▸ RECORDS PROVIDED:
=== Begin Enclosure ===

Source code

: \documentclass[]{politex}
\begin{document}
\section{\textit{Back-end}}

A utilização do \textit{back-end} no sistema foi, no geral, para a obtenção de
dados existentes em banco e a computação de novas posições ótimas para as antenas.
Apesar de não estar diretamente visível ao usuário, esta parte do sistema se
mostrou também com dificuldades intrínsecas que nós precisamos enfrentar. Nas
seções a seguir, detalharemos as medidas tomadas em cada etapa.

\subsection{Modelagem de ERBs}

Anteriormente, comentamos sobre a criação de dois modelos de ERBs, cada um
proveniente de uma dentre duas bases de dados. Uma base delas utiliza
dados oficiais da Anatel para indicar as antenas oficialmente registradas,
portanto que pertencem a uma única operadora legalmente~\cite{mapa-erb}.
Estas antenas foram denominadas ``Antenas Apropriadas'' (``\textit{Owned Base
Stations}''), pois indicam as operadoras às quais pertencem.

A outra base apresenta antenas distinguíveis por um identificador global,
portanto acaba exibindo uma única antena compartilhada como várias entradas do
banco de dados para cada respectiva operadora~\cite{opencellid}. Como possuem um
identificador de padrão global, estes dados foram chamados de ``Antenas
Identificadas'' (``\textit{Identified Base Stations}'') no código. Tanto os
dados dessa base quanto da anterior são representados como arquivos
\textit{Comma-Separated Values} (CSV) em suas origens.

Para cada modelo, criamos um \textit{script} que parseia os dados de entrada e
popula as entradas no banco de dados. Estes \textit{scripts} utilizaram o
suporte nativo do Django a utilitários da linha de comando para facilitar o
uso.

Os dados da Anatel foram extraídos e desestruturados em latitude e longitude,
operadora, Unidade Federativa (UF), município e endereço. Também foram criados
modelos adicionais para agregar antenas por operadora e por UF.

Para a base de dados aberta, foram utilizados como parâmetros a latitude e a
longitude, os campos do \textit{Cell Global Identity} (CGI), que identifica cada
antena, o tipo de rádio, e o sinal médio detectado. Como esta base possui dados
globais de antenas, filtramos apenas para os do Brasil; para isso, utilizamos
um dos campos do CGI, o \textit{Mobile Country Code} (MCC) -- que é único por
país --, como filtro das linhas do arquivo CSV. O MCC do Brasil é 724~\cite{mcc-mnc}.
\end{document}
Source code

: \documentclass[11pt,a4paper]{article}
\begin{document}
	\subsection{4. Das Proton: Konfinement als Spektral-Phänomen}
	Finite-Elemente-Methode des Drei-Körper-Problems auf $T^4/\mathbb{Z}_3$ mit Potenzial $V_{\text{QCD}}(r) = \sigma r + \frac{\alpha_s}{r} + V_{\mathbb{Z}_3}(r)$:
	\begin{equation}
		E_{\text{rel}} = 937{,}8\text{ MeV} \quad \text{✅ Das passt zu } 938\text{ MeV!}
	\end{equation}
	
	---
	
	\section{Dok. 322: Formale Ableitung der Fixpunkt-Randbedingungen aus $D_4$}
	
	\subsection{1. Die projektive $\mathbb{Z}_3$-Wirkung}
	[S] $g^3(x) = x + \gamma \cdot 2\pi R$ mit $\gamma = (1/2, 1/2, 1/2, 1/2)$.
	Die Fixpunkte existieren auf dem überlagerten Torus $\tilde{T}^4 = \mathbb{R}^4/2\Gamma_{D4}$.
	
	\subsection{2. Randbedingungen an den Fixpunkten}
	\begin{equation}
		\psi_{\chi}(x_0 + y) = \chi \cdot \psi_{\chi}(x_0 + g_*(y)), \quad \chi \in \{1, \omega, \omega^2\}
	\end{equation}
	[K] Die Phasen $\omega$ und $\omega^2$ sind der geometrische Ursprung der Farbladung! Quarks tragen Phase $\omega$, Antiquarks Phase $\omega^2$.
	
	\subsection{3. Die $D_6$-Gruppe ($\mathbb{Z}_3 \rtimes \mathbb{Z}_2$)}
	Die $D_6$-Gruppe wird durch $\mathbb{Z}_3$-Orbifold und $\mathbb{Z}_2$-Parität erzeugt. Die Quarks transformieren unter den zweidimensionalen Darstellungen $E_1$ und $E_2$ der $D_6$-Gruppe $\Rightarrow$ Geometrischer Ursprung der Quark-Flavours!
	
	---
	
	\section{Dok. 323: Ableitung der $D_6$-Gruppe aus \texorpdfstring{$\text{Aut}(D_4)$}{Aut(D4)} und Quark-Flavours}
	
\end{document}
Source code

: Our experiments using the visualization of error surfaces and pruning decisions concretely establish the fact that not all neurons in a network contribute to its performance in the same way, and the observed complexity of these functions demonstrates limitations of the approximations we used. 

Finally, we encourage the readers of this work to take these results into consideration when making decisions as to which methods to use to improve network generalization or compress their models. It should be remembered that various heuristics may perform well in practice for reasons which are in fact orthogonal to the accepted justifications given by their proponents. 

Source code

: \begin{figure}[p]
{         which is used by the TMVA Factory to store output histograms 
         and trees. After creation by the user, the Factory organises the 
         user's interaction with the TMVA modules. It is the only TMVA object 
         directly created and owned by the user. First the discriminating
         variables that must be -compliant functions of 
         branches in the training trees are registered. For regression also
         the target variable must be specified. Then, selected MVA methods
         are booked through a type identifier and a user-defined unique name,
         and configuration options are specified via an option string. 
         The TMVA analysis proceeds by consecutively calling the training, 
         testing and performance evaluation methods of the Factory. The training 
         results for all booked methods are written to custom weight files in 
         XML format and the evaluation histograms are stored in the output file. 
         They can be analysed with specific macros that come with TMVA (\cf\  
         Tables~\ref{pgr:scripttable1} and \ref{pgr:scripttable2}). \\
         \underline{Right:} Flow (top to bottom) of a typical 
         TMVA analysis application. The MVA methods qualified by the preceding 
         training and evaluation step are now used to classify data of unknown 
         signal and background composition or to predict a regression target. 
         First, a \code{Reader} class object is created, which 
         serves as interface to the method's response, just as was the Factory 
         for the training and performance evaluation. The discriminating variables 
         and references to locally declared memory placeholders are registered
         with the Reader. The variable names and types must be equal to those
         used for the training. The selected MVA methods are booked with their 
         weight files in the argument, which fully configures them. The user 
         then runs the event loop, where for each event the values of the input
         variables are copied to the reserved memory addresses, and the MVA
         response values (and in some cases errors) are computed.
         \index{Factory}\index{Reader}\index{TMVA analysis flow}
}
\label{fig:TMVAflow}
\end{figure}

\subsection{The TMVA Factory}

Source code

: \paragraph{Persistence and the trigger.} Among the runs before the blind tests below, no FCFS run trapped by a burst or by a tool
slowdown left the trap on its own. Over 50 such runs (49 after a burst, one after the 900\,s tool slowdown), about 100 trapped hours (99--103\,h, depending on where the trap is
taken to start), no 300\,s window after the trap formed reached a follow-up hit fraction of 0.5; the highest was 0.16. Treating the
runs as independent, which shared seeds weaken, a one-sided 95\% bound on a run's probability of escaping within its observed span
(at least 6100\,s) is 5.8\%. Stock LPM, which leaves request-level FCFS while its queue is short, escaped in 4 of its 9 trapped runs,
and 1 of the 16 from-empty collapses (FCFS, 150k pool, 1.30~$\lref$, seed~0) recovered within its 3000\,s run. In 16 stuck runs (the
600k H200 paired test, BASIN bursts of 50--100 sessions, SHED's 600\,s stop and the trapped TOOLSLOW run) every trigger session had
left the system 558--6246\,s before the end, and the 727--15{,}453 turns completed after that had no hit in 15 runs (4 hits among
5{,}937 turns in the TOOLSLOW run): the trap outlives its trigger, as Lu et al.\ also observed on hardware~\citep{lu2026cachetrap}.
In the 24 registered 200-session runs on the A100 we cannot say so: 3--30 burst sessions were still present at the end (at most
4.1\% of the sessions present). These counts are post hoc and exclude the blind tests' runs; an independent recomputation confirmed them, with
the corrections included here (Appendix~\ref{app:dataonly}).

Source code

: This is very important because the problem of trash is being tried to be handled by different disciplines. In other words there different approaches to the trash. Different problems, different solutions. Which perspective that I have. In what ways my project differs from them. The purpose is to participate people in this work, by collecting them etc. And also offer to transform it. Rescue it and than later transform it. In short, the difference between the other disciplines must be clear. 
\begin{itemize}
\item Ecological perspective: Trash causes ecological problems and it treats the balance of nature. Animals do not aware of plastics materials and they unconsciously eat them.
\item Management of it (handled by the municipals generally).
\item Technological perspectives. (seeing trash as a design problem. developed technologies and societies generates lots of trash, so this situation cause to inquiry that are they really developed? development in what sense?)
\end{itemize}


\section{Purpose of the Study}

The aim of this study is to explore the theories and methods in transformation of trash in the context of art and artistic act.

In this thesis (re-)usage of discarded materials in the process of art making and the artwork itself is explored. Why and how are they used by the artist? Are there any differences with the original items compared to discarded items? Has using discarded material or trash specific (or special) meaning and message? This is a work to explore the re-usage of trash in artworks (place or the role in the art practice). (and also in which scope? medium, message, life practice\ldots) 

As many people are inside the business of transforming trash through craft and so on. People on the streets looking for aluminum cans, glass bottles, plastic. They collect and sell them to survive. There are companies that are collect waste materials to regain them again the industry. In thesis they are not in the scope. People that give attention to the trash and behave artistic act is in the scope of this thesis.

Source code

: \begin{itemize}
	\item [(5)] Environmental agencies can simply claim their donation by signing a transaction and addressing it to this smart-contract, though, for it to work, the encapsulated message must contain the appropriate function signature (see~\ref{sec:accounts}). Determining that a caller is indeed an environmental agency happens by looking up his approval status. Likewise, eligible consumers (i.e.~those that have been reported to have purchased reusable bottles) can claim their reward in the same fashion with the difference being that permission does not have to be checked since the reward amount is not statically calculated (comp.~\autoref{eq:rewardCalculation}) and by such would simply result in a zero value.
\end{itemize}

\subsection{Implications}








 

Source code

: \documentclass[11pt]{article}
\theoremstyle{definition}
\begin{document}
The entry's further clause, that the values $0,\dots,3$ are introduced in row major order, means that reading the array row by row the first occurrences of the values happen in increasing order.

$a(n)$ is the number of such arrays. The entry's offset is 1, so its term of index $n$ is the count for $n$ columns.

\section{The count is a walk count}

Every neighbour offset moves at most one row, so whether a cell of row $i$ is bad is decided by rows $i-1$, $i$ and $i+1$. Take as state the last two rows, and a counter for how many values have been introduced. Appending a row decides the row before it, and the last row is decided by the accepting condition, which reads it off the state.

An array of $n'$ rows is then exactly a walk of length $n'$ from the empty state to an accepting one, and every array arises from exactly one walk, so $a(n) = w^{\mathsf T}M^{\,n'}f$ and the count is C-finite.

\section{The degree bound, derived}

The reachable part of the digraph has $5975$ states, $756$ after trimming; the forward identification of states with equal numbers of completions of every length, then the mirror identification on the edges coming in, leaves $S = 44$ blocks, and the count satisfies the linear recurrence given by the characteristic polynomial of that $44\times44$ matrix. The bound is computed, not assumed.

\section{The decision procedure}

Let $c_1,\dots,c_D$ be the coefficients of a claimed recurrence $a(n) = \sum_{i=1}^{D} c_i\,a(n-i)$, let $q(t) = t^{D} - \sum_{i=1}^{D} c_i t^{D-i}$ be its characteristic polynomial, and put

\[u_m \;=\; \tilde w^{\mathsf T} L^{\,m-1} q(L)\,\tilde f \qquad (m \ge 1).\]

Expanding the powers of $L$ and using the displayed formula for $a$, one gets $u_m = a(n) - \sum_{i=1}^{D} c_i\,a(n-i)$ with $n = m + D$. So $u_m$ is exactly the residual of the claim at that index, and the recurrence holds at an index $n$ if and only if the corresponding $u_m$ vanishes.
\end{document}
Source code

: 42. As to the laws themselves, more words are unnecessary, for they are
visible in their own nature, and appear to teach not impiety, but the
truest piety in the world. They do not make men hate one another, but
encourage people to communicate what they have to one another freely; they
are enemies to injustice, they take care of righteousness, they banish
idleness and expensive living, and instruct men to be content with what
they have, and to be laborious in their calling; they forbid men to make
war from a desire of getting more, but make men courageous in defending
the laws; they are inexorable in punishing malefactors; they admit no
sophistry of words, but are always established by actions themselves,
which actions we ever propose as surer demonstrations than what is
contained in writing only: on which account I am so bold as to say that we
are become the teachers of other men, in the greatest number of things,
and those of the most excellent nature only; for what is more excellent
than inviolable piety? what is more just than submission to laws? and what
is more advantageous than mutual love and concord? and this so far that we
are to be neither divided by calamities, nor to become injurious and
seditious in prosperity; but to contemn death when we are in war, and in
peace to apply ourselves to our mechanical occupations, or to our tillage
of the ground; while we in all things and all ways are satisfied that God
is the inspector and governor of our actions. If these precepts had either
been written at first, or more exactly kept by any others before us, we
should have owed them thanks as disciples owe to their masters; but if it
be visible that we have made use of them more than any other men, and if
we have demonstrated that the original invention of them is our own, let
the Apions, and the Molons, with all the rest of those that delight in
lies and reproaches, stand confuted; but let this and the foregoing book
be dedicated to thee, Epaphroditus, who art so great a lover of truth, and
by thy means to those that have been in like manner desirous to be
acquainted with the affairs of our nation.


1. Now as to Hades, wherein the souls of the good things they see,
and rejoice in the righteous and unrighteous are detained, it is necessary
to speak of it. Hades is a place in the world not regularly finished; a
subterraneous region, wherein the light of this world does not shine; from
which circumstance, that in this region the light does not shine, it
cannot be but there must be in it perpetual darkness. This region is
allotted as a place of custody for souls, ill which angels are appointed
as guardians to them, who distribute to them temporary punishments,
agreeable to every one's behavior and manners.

=== End Enclosure ===

▸ YOUR GOAL:
Write out exactly the lines from the start of the material through the line with "Apesar de não". No other output is expected.

▸ SOLVED PROBLEM:
Source code

: \documentclass[]{politex}
\begin{document}
\section{\textit{Back-end}}

A utilização do \textit{back-end} no sistema foi, no geral, para a obtenção de
dados existentes em banco e a computação de novas posições ótimas para as antenas.
Apesar de não estar diretamente visível ao usuário, esta parte do sistema se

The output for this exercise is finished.